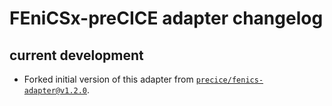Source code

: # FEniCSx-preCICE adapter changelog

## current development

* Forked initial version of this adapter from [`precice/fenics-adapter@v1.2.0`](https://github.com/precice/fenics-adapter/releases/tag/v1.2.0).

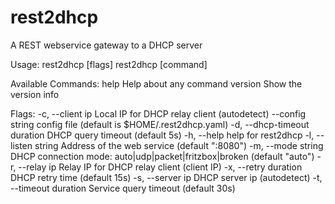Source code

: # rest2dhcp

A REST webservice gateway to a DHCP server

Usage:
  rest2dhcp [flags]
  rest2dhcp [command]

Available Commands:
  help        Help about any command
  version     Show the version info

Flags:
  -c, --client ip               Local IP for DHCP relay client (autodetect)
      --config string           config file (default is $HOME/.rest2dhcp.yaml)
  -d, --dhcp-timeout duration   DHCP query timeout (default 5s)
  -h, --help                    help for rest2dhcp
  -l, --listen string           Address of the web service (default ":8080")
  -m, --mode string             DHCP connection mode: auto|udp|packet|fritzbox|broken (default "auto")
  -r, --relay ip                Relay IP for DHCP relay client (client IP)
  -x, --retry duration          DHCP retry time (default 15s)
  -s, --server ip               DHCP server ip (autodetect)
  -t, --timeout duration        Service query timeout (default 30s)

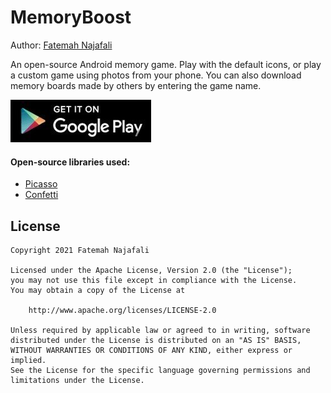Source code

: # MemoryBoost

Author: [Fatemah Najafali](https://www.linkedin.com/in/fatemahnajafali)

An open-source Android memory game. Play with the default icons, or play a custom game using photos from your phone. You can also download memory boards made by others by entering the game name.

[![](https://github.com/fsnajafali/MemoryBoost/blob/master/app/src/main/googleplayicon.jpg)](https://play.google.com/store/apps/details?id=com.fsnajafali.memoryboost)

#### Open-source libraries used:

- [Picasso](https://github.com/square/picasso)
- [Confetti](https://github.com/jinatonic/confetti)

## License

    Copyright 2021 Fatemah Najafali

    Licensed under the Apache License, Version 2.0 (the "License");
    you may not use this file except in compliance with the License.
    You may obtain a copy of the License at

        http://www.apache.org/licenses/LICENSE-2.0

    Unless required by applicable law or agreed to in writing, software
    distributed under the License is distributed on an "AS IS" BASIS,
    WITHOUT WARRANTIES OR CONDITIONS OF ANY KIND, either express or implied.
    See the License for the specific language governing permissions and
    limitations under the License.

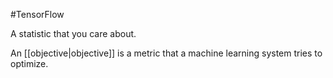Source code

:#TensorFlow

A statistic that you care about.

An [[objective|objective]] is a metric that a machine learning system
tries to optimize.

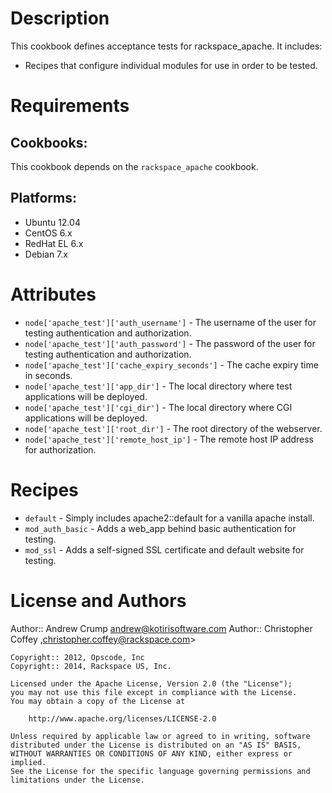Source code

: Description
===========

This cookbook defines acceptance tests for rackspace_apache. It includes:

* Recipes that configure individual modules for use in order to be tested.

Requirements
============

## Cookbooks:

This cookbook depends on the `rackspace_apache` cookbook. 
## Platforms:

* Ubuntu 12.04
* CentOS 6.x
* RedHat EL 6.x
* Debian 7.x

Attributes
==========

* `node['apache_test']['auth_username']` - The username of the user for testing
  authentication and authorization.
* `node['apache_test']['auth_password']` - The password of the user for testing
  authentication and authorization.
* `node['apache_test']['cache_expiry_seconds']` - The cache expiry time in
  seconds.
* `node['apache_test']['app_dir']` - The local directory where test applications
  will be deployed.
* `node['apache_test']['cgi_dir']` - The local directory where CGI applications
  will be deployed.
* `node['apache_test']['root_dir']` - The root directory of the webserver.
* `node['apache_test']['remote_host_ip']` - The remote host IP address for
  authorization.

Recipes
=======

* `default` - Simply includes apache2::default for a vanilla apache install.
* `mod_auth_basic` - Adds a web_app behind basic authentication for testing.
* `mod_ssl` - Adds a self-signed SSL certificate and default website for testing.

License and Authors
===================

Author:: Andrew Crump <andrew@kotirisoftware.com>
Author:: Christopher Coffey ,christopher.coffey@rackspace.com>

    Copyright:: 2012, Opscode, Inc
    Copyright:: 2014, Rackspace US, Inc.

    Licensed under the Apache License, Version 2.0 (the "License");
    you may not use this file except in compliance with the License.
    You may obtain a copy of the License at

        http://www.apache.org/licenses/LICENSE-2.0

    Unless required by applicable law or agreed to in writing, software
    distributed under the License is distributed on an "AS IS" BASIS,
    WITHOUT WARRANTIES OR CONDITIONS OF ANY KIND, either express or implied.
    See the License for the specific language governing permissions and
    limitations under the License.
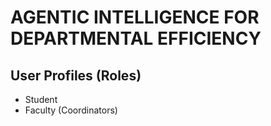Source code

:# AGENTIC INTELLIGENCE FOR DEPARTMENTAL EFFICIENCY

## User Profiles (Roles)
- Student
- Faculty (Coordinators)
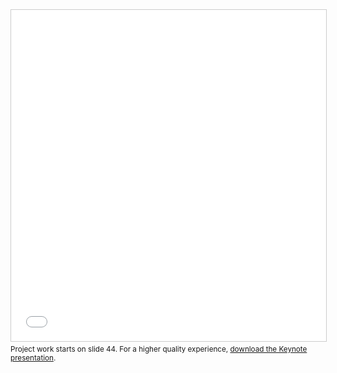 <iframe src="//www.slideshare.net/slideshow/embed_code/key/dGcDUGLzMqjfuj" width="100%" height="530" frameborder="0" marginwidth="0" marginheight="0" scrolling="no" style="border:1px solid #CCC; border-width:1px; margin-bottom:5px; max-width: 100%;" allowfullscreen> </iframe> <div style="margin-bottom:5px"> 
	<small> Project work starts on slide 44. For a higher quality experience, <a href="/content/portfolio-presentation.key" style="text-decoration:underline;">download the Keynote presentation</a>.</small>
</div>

——————————

▶ TASK TO COMPLETE: What is wanted is a word-for-word restatement of the entries, without their images.

▶ FINAL ANSWER:
Source code

: # FEniCSx-preCICE adapter changelog

## current development

* Forked initial version of this adapter from [`precice/fenics-adapter@v1.2.0`](https://github.com/precice/fenics-adapter/releases/tag/v1.2.0).

Source code

: # rest2dhcp

A REST webservice gateway to a DHCP server

Usage:
  rest2dhcp [flags]
  rest2dhcp [command]

Available Commands:
  help        Help about any command
  version     Show the version info

Flags:
  -c, --client ip               Local IP for DHCP relay client (autodetect)
      --config string           config file (default is $HOME/.rest2dhcp.yaml)
  -d, --dhcp-timeout duration   DHCP query timeout (default 5s)
  -h, --help                    help for rest2dhcp
  -l, --listen string           Address of the web service (default ":8080")
  -m, --mode string             DHCP connection mode: auto|udp|packet|fritzbox|broken (default "auto")
  -r, --relay ip                Relay IP for DHCP relay client (client IP)
  -x, --retry duration          DHCP retry time (default 15s)
  -s, --server ip               DHCP server ip (autodetect)
  -t, --timeout duration        Service query timeout (default 30s)

Source code

: # MemoryBoost

Author: [Fatemah Najafali](https://www.linkedin.com/in/fatemahnajafali)

An open-source Android memory game. Play with the default icons, or play a custom game using photos from your phone. You can also download memory boards made by others by entering the game name.

[![](https://github.com/fsnajafali/MemoryBoost/blob/master/app/src/main/googleplayicon.jpg)](https://play.google.com/store/apps/details?id=com.fsnajafali.memoryboost)

#### Open-source libraries used:

- [Picasso](https://github.com/square/picasso)
- [Confetti](https://github.com/jinatonic/confetti)

## License

    Copyright 2021 Fatemah Najafali

    Licensed under the Apache License, Version 2.0 (the "License");
    you may not use this file except in compliance with the License.
    You may obtain a copy of the License at

        http://www.apache.org/licenses/LICENSE-2.0

    Unless required by applicable law or agreed to in writing, software
    distributed under the License is distributed on an "AS IS" BASIS,
    WITHOUT WARRANTIES OR CONDITIONS OF ANY KIND, either express or implied.
    See the License for the specific language governing permissions and
    limitations under the License.

Source code

:#TensorFlow

A statistic that you care about.

An [[objective|objective]] is a metric that a machine learning system
tries to optimize.

Source code

: Description
===========

This cookbook defines acceptance tests for rackspace_apache. It includes:

* Recipes that configure individual modules for use in order to be tested.

Requirements
============

## Cookbooks:

This cookbook depends on the `rackspace_apache` cookbook. 
## Platforms:

* Ubuntu 12.04
* CentOS 6.x
* RedHat EL 6.x
* Debian 7.x

Attributes
==========

* `node['apache_test']['auth_username']` - The username of the user for testing
  authentication and authorization.
* `node['apache_test']['auth_password']` - The password of the user for testing
  authentication and authorization.
* `node['apache_test']['cache_expiry_seconds']` - The cache expiry time in
  seconds.
* `node['apache_test']['app_dir']` - The local directory where test applications
  will be deployed.
* `node['apache_test']['cgi_dir']` - The local directory where CGI applications
  will be deployed.
* `node['apache_test']['root_dir']` - The root directory of the webserver.
* `node['apache_test']['remote_host_ip']` - The remote host IP address for
  authorization.

Recipes
=======

* `default` - Simply includes apache2::default for a vanilla apache install.
* `mod_auth_basic` - Adds a web_app behind basic authentication for testing.
* `mod_ssl` - Adds a self-signed SSL certificate and default website for testing.

License and Authors
===================

Author:: Andrew Crump <andrew@kotirisoftware.com>
Author:: Christopher Coffey ,christopher.coffey@rackspace.com>

    Copyright:: 2012, Opscode, Inc
    Copyright:: 2014, Rackspace US, Inc.

    Licensed under the Apache License, Version 2.0 (the "License");
    you may not use this file except in compliance with the License.
    You may obtain a copy of the License at

        http://www.apache.org/licenses/LICENSE-2.0

    Unless required by applicable law or agreed to in writing, software
    distributed under the License is distributed on an "AS IS" BASIS,
    WITHOUT WARRANTIES OR CONDITIONS OF ANY KIND, either express or implied.
    See the License for the specific language governing permissions and
    limitations under the License.
Source code

:# AGENTIC INTELLIGENCE FOR DEPARTMENTAL EFFICIENCY

## User Profiles (Roles)
- Student
- Faculty (Coordinators)
 <iframe src="//www.slideshare.net/slideshow/embed_code/key/dGcDUGLzMqjfuj" width="100%" height="530" frameborder="0" marginwidth="0" marginheight="0" scrolling="no" style="border:1px solid #CCC; border-width:1px; margin-bottom:5px; max-width: 100%;" allowfullscreen> </iframe> <div style="margin-bottom:5px"> 
	<small> Project work starts on slide 44. For a higher quality experience, <a href="/content/portfolio-presentation.key" style="text-decoration:underline;">download the Keynote presentation</a>.</small>
</div>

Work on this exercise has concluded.